Right, double screwed, so back to work.
There! I found the strand responsible for the primary directive. Basically, the sigils and runes carved and painted around the room summoned and held the spriggans in place, but they also supplied the creatures with a rudimentary set of orders. Namely, smash anything that doesn’t have the correct keycard. I couldn’t dispel the working, but I could disrupt the programming. Shove a stick into the bike spokes, so to speak. Sure, I couldn’t make something like this, but busting it up? Yeah.
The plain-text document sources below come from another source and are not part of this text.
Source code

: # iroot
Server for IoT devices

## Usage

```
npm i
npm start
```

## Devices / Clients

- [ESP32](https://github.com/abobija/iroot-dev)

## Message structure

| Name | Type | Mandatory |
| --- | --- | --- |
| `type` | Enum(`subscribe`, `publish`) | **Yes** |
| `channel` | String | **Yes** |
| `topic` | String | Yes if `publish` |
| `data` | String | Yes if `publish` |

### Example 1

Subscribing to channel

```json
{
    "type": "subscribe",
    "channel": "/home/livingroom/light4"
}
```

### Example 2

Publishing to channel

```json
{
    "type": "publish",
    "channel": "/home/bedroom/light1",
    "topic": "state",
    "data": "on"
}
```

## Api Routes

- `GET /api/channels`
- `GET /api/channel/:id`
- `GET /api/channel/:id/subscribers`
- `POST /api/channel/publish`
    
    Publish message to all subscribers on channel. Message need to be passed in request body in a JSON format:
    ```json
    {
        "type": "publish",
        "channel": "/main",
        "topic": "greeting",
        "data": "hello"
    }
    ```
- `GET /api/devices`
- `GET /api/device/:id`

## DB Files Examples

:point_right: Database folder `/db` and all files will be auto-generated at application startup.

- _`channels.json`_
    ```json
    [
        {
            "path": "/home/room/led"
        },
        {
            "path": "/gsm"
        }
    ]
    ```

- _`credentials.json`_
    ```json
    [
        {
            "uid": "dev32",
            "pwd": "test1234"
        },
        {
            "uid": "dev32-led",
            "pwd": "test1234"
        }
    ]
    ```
Breaking something really intricate is a lot easier than making something really intricate.
I hardened my probe into a scalpel of spirit, and, with surgical precision, severed the minuscule strand responsible for the basic orders.
I pulled Ben into the chamber, Stumpy trailing behind.
“Now, do it now!” I hollered.
Several things happened at once:
First, the gnome death squad tore into the chamber a few steps behind us, beady eyes focused, clubs and rough ice-sickles—not the same as icicles—swinging back and forth in anticipation.
Then, Ben’s illusion snapped into place with a barely audible pop and the world around us became a little hazy and slightly distorted, like seeing through a dirty fishbowl.